Can you charge VAT while waiting for your VAT number?

charge vat waiting for registration number
charge vat waiting for registration number

If you’ve applied for VAT registration but are still waiting for your VAT number, you may be unsure whether you should start charging VAT.

In most cases, the answer is no.

You should not issue a VAT invoice or show VAT as a separate charge until HMRC has confirmed your VAT registration number.

However, there’s an important point that catches many new businesses out. If HMRC gives you an earlier effective date of registration, you will usually need to account for VAT on sales made from that date, even if your VAT number arrived later.

You cannot issue a VAT invoice until HMRC issues your VAT registration number. However, you may still need to account for VAT from your effective registration date.
In this guide, Michael McCullion, Managing Director of Bright Ideas Accounting, explains what you can and can’t do while waiting for your VAT registration number, and how to avoid an expensive mistake.

Why does this happen?

HMRC doesn’t always process VAT registrations immediately, and while your application is being processed, your business may continue trading as usual.

Once the application is approved, HMRC will issue both a VAT registration number and an effective date of registration.

Those two dates are often different.

For example, your VAT number might arrive on 28 July, but HMRC could make your registration effective from 10 July. In that case, sales made from 10 July onwards would normally be subject to VAT.

Can you add VAT to your invoices?

Not until your VAT registration number has been issued.

A valid VAT invoice must include your VAT registration number, so you should not simply add 20% VAT to an invoice while you are still waiting for it.

HMRC explains what information must appear on a VAT invoice in its guidance on VAT invoices.

What should you do while you’re waiting?

If your effective registration date has already passed, keep a record of every sale you make.
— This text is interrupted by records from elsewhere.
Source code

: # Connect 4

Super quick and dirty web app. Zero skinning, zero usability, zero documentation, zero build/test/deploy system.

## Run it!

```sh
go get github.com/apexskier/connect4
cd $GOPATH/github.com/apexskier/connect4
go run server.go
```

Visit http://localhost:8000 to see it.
The approach most accountants recommend is to charge your usual VAT-inclusive gross price from the outset, rather than invoicing at your normal (VAT-exclusive) price and hoping to collect the VAT element later.

For example, if a service is normally £100 plus VAT, invoice £120, and add a note such as: “VAT registration applied for. A VAT invoice will be issued once our VAT number is received”.

This way, once your number arrives, you simply reissue the invoice to show the £100 net and £20 VAT separately – your customer pays the same total, but now has a valid VAT invoice.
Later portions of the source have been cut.